* _Data for this task_
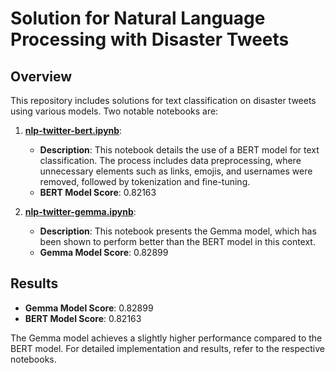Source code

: # Solution for Natural Language Processing with Disaster Tweets

## Overview

This repository includes solutions for text classification on disaster tweets using various models. Two notable notebooks are:

1. **[nlp-twitter-bert.ipynb](https://github.com/Omadzze/NLP-twitter/blob/main/nlp-twitter-bert.ipynb)**:
   - **Description**: This notebook details the use of a BERT model for text classification. The process includes data preprocessing, where unnecessary elements such as links, emojis, and usernames were removed, followed by tokenization and fine-tuning.
   - **BERT Model Score**: 0.82163

2. **[nlp-twitter-gemma.ipynb](https://github.com/Omadzze/NLP-twitter/blob/main/nlp-twitter-gemma.ipynb)**:
   - **Description**: This notebook presents the Gemma model, which has been shown to perform better than the BERT model in this context.
   - **Gemma Model Score**: 0.82899

## Results

- **Gemma Model Score**: 0.82899
- **BERT Model Score**: 0.82163

The Gemma model achieves a slightly higher performance compared to the BERT model. For detailed implementation and results, refer to the respective notebooks.
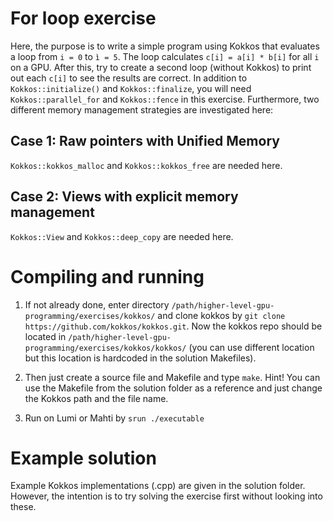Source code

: # For loop exercise

Here, the purpose is to write a simple program using Kokkos that evaluates a loop from `i = 0` to `ì = 5`. The loop calculates `c[i] = a[i] * b[i]` for all `i` on a GPU. After this, try to create a second loop (without Kokkos) to print out each `c[i]` to see the results are correct. In addition to `Kokkos::initialize()` and `Kokkos::finalize`, you will need `Kokkos::parallel_for` and `Kokkos::fence` in this exercise. Furthermore, two different memory management strategies are investigated here:

## Case 1: Raw pointers with Unified Memory
`Kokkos::kokkos_malloc` and `Kokkos::kokkos_free` are needed here.

## Case 2: Views with explicit memory management
`Kokkos::View` and `Kokkos::deep_copy` are needed here.


# Compiling and running
1. If not already done, enter directory `/path/higher-level-gpu-programming/exercises/kokkos/` and clone kokkos by `git clone https://github.com/kokkos/kokkos.git`. Now the kokkos repo should be located in `/path/higher-level-gpu-programming/exercises/kokkos/kokkos/` (you can use different location but this location is hardcoded in the solution Makefiles).

2. Then just create a source file and Makefile and type `make`. Hint! You can use the Makefile from the solution folder as a reference and just change the Kokkos path and the file name.

3. Run on Lumi or Mahti by `srun ./executable`

# Example solution
Example Kokkos implementations (.cpp) are given in the solution folder. However, the intention is to try solving the exercise first without looking into these.
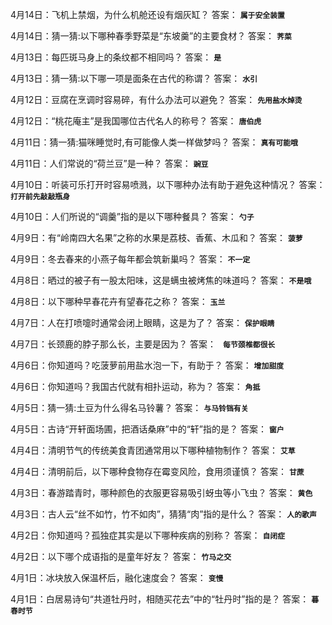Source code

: 4月14日：飞机上禁烟，为什么机舱还设有烟灰缸？ 答案： **`属于安全装置`**

4月14日：猜一猜:以下哪种春季野菜是“东坡羹”的主要食材？ 答案： **`荠菜`**

4月13日：每匹斑马身上的条纹都不相同吗？ 答案： **`是`**

4月13日：猜一猜:以下哪一项是面条在古代的称谓？ 答案： **`水引`**

4月12日：豆腐在烹调时容易碎，有什么办法可以避免？ 答案： **`先用盐水焯烫`**

4月12日：“桃花庵主”是我国哪位古代名人的称号？ 答案： **`唐伯虎`**

4月11日：猜一猜:猫咪睡觉时,有可能像人类一样做梦吗？ 答案： **`真有可能哦`**

4月11日：人们常说的“荷兰豆”是一种？ 答案： **`豌豆`**

4月10日：听装可乐打开时容易喷溅，以下哪种办法有助于避免这种情况？ 答案： **`打开前先敲敲瓶身`**

4月10日：人们所说的“调羹”指的是以下哪种餐具？ 答案： **`勺子`**

4月9日：有“岭南四大名果”之称的水果是荔枝、香蕉、木瓜和？ 答案： **`菠萝`**

4月9日：冬去春来的小燕子每年都会筑新巢吗？ 答案： **`不一定`**

4月8日：晒过的被子有一股太阳味，这是螨虫被烤焦的味道吗？ 答案： **`不是哦`**

4月8日：以下哪种早春花卉有望春花之称？ 答案： **`玉兰`**

4月7日：人在打喷嚏时通常会闭上眼睛，这是为了？ 答案： **`保护眼睛`**

4月7日：长颈鹿的脖子那么长，主要是因为？ 答案： **` 每节颈椎都很长`**

4月6日：你知道吗？吃菠萝前用盐水泡一下，有助于？ 答案： **`增加甜度`**

4月6日：你知道吗？我国古代就有相扑运动，称为？ 答案： **`角抵`**

4月5日：猜一猜:土豆为什么得名马铃薯？ 答案： **`与马铃铛有关`**

4月5日：古诗“开轩面场圃，把酒话桑麻”中的“轩”指的是？ 答案： **`窗户`**

4月4日：清明节气的传统美食青团通常用以下哪种植物制作？ 答案： **`艾草`**

4月4日：清明前后，以下哪种食物存在霉变风险，食用须谨慎？ 答案： **`甘蔗`**

4月3日：春游踏青时，哪种颜色的衣服更容易吸引蚜虫等小飞虫？ 答案： **`黄色`**

4月3日：古人云“丝不如竹，竹不如肉”，猜猜“肉”指的是什么？ 答案： **`人的歌声`**

4月2日：你知道吗？孤独症其实是以下哪种疾病的别称？ 答案： **`自闭症`**

4月2日：以下哪个成语指的是童年好友？ 答案： **`竹马之交`**

4月1日：冰块放入保温杯后，融化速度会？ 答案： **`变慢`**

4月1日：白居易诗句“共道牡丹时，相随买花去”中的“牡丹时”指的是？ 答案： **`暮春时节`**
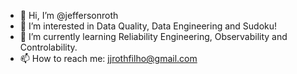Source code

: - 👋 Hi, I’m @jeffersonroth
- 👀 I’m interested in Data Quality, Data Engineering and Sudoku!
- 🌱 I’m currently learning Reliability Engineering, Observability and Controlability.
- 📫 How to reach me: jjrothfilho@gmail.com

* _Problem description_
Each record must be quoted in full and exactly. Do not include the pictures.

* _Output_
Source code

: # Solution for Natural Language Processing with Disaster Tweets

## Overview

This repository includes solutions for text classification on disaster tweets using various models. Two notable notebooks are:

1. **[nlp-twitter-bert.ipynb](https://github.com/Omadzze/NLP-twitter/blob/main/nlp-twitter-bert.ipynb)**:
   - **Description**: This notebook details the use of a BERT model for text classification. The process includes data preprocessing, where unnecessary elements such as links, emojis, and usernames were removed, followed by tokenization and fine-tuning.
   - **BERT Model Score**: 0.82163

2. **[nlp-twitter-gemma.ipynb](https://github.com/Omadzze/NLP-twitter/blob/main/nlp-twitter-gemma.ipynb)**:
   - **Description**: This notebook presents the Gemma model, which has been shown to perform better than the BERT model in this context.
   - **Gemma Model Score**: 0.82899

## Results

- **Gemma Model Score**: 0.82899
- **BERT Model Score**: 0.82163

The Gemma model achieves a slightly higher performance compared to the BERT model. For detailed implementation and results, refer to the respective notebooks.
Source code

: # For loop exercise

Here, the purpose is to write a simple program using Kokkos that evaluates a loop from `i = 0` to `ì = 5`. The loop calculates `c[i] = a[i] * b[i]` for all `i` on a GPU. After this, try to create a second loop (without Kokkos) to print out each `c[i]` to see the results are correct. In addition to `Kokkos::initialize()` and `Kokkos::finalize`, you will need `Kokkos::parallel_for` and `Kokkos::fence` in this exercise. Furthermore, two different memory management strategies are investigated here:

## Case 1: Raw pointers with Unified Memory
`Kokkos::kokkos_malloc` and `Kokkos::kokkos_free` are needed here.

## Case 2: Views with explicit memory management
`Kokkos::View` and `Kokkos::deep_copy` are needed here.


# Compiling and running
1. If not already done, enter directory `/path/higher-level-gpu-programming/exercises/kokkos/` and clone kokkos by `git clone https://github.com/kokkos/kokkos.git`. Now the kokkos repo should be located in `/path/higher-level-gpu-programming/exercises/kokkos/kokkos/` (you can use different location but this location is hardcoded in the solution Makefiles).

2. Then just create a source file and Makefile and type `make`. Hint! You can use the Makefile from the solution folder as a reference and just change the Kokkos path and the file name.

3. Run on Lumi or Mahti by `srun ./executable`

# Example solution
Example Kokkos implementations (.cpp) are given in the solution folder. However, the intention is to try solving the exercise first without looking into these.
Source code

: 4月14日：飞机上禁烟，为什么机舱还设有烟灰缸？ 答案： **`属于安全装置`**

4月14日：猜一猜:以下哪种春季野菜是“东坡羹”的主要食材？ 答案： **`荠菜`**

4月13日：每匹斑马身上的条纹都不相同吗？ 答案： **`是`**

4月13日：猜一猜:以下哪一项是面条在古代的称谓？ 答案： **`水引`**

4月12日：豆腐在烹调时容易碎，有什么办法可以避免？ 答案： **`先用盐水焯烫`**

4月12日：“桃花庵主”是我国哪位古代名人的称号？ 答案： **`唐伯虎`**

4月11日：猜一猜:猫咪睡觉时,有可能像人类一样做梦吗？ 答案： **`真有可能哦`**

4月11日：人们常说的“荷兰豆”是一种？ 答案： **`豌豆`**

4月10日：听装可乐打开时容易喷溅，以下哪种办法有助于避免这种情况？ 答案： **`打开前先敲敲瓶身`**

4月10日：人们所说的“调羹”指的是以下哪种餐具？ 答案： **`勺子`**

4月9日：有“岭南四大名果”之称的水果是荔枝、香蕉、木瓜和？ 答案： **`菠萝`**

4月9日：冬去春来的小燕子每年都会筑新巢吗？ 答案： **`不一定`**

4月8日：晒过的被子有一股太阳味，这是螨虫被烤焦的味道吗？ 答案： **`不是哦`**

4月8日：以下哪种早春花卉有望春花之称？ 答案： **`玉兰`**

4月7日：人在打喷嚏时通常会闭上眼睛，这是为了？ 答案： **`保护眼睛`**

4月7日：长颈鹿的脖子那么长，主要是因为？ 答案： **` 每节颈椎都很长`**

4月6日：你知道吗？吃菠萝前用盐水泡一下，有助于？ 答案： **`增加甜度`**

4月6日：你知道吗？我国古代就有相扑运动，称为？ 答案： **`角抵`**

4月5日：猜一猜:土豆为什么得名马铃薯？ 答案： **`与马铃铛有关`**

4月5日：古诗“开轩面场圃，把酒话桑麻”中的“轩”指的是？ 答案： **`窗户`**

4月4日：清明节气的传统美食青团通常用以下哪种植物制作？ 答案： **`艾草`**

4月4日：清明前后，以下哪种食物存在霉变风险，食用须谨慎？ 答案： **`甘蔗`**

4月3日：春游踏青时，哪种颜色的衣服更容易吸引蚜虫等小飞虫？ 答案： **`黄色`**

4月3日：古人云“丝不如竹，竹不如肉”，猜猜“肉”指的是什么？ 答案： **`人的歌声`**

4月2日：你知道吗？孤独症其实是以下哪种疾病的别称？ 答案： **`自闭症`**

4月2日：以下哪个成语指的是童年好友？ 答案： **`竹马之交`**

4月1日：冰块放入保温杯后，融化速度会？ 答案： **`变慢`**

4月1日：白居易诗句“共道牡丹时，相随买花去”中的“牡丹时”指的是？ 答案： **`暮春时节`**
Source code

: - 👋 Hi, I’m @jeffersonroth
- 👀 I’m interested in Data Quality, Data Engineering and Sudoku!
- 🌱 I’m currently learning Reliability Engineering, Observability and Controlability.
- 📫 How to reach me: jjrothfilho@gmail.com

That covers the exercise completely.